The common denominator in their conduct is society's low expectations of public figures and its willingness to accept an inferior moral code. The public has so far granted its social and political seal of approval to those who were caught red-handed but managed to escape a formal conviction. Mazuz said he regrets this and mourns the absence of a culture of integrity in public life.
Olmert provides a demonstration of the situation described by the attorney general. He saw fit to stress that his decisions in the debates on the tender for selling the control of Bank Leumi were backed by Yemima Mazuz, the treasury's legal adviser and the attorney general's sister. This is not necessarily the line of defense adopted by a person convinced of his innocence. It seems more like a threat to the attorney general: beware of taking steps against me - your sister is involved.
Mazuz's insight into the roots of moral corruption in public life has led him to consider attaching a legal opinion on proper conduct to his decisions in the inquiry cases of public figures. This will enable him to denounce public figures, even when he decides not to indict them or when they are acquitted in court, despite their outrageous behavior.

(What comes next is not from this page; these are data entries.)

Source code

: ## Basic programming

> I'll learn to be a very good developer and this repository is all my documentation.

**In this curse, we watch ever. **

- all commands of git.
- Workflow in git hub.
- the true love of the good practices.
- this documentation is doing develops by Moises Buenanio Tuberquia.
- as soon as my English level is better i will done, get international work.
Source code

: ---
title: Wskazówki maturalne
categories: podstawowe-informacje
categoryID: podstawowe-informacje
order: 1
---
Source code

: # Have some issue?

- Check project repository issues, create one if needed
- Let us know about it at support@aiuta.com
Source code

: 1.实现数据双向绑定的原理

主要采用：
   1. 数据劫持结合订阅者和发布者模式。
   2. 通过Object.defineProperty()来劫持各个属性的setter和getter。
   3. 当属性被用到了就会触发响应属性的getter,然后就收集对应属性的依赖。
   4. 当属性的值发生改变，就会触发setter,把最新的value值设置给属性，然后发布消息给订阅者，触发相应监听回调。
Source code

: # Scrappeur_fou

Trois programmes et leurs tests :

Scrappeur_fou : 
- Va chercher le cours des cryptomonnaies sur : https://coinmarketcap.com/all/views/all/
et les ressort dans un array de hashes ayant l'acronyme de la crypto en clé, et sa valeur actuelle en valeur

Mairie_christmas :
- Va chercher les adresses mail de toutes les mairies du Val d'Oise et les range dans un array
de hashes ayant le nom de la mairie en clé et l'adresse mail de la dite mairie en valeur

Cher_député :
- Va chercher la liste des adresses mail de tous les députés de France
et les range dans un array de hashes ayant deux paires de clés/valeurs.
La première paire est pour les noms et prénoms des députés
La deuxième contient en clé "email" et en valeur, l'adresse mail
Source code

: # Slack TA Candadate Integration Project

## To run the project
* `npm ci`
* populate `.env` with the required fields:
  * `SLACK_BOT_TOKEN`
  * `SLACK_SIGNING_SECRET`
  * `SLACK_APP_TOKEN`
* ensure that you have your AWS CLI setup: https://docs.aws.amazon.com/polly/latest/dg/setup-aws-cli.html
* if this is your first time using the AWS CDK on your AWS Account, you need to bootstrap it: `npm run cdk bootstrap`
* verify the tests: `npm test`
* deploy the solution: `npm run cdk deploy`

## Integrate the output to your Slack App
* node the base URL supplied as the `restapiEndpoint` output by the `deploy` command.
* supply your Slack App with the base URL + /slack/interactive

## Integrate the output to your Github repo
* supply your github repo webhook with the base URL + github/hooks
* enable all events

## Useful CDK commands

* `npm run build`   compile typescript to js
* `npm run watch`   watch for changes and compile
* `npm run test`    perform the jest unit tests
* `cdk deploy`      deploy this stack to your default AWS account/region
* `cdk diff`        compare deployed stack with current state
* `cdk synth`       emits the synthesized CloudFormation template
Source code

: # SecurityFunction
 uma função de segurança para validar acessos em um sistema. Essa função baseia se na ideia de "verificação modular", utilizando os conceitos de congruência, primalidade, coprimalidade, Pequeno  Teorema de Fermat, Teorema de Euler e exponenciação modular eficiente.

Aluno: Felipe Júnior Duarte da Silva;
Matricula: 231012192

This idea is expected to raise the hackles of politicians and their attorneys, who will argue that Mazuz's duty is limited to decisions on legal issues, and that he is not some supreme adjudicator on morality.
The preaching Mazuz is considering is not sufficiently effective to reduce the moral corruption in in the halls of power, although it could contribute to reducing it.
A culture of decency in public life develops from the bottom - in a basically decent society that does not tolerate corruption. Many Israelis still believe in and aspire to a crime-free political system. It is society's duty to translate the expectation of integrity into a language of social and political sanctions against corrupt public figures, even if they are not convicted.